%%

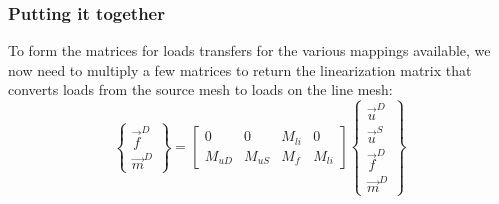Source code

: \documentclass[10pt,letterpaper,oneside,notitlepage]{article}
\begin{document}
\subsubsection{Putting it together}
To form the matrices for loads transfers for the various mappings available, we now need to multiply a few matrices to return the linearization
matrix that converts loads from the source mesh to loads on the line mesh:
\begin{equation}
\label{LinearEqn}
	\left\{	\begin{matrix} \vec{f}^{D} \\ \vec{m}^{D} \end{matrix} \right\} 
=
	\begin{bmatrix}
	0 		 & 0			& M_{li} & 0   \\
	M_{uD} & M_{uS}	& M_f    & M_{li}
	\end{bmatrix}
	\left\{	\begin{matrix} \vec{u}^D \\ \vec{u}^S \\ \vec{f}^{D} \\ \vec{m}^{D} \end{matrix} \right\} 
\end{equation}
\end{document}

%%
%%

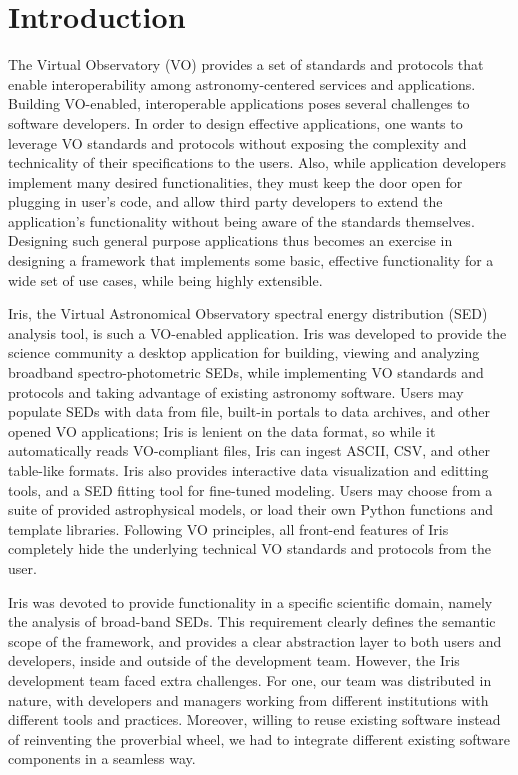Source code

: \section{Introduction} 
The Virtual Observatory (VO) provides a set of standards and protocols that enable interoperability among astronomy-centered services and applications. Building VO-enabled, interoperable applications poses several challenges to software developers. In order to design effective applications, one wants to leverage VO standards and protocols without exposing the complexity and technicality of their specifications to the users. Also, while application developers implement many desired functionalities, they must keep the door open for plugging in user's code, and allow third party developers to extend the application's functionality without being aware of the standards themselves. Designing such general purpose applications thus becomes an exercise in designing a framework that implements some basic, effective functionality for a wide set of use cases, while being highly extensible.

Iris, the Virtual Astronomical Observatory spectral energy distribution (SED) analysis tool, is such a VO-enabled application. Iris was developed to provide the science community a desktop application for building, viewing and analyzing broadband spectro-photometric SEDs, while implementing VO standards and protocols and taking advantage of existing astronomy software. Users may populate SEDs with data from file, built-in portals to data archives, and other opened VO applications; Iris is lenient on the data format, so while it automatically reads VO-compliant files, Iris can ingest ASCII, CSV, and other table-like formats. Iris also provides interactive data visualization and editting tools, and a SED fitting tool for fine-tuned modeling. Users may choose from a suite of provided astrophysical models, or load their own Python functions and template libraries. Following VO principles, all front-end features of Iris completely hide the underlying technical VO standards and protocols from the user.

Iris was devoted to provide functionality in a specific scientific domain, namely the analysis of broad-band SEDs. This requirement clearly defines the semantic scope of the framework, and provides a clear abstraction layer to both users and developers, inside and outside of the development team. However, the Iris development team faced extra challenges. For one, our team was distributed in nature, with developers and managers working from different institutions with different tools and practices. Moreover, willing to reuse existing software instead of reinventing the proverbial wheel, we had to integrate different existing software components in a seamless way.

%%
%%

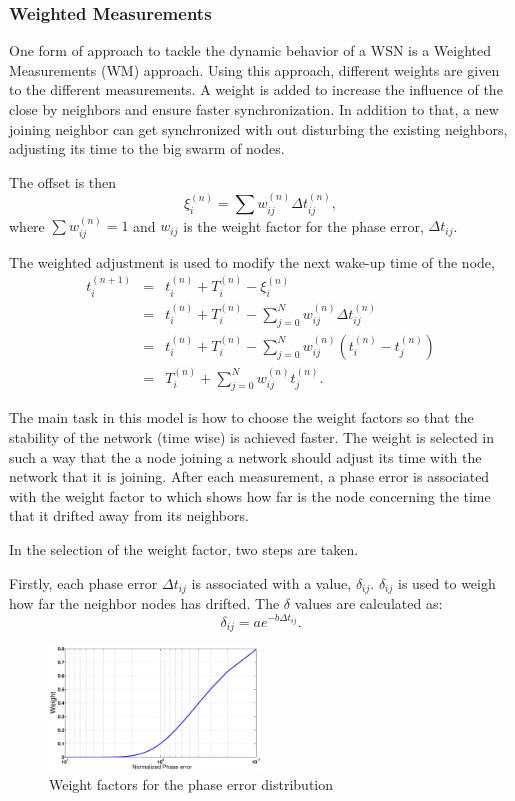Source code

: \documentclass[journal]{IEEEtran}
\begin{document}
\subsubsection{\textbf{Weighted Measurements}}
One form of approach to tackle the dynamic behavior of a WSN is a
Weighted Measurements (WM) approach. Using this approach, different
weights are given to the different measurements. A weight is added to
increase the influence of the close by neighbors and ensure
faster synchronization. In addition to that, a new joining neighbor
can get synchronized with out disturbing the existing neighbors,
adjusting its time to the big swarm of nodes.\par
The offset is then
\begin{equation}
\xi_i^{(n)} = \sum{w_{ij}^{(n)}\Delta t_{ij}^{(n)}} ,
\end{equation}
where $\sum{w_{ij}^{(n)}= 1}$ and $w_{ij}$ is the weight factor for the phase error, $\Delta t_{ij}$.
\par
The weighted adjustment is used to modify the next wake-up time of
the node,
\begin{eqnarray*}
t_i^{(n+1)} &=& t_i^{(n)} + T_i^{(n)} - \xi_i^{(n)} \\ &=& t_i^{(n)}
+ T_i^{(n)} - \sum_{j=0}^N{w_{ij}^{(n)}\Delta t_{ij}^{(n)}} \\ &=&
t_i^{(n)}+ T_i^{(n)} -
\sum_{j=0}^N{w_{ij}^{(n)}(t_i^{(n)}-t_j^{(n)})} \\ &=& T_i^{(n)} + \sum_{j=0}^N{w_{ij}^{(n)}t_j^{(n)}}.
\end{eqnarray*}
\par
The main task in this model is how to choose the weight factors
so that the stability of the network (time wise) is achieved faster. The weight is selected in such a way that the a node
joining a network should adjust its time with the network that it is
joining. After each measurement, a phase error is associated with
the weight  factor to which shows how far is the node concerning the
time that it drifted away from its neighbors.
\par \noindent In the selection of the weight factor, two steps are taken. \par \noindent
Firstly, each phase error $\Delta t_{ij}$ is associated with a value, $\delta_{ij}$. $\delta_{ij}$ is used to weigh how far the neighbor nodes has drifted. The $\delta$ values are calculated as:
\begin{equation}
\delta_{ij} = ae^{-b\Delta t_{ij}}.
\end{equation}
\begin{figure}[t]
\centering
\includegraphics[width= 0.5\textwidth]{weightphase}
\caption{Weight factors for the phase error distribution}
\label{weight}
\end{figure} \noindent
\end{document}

%%

**Task brief:**
How many lines in the entries above include the string "each"? Please answer with that number and nothing more.

**Exercise result:**
2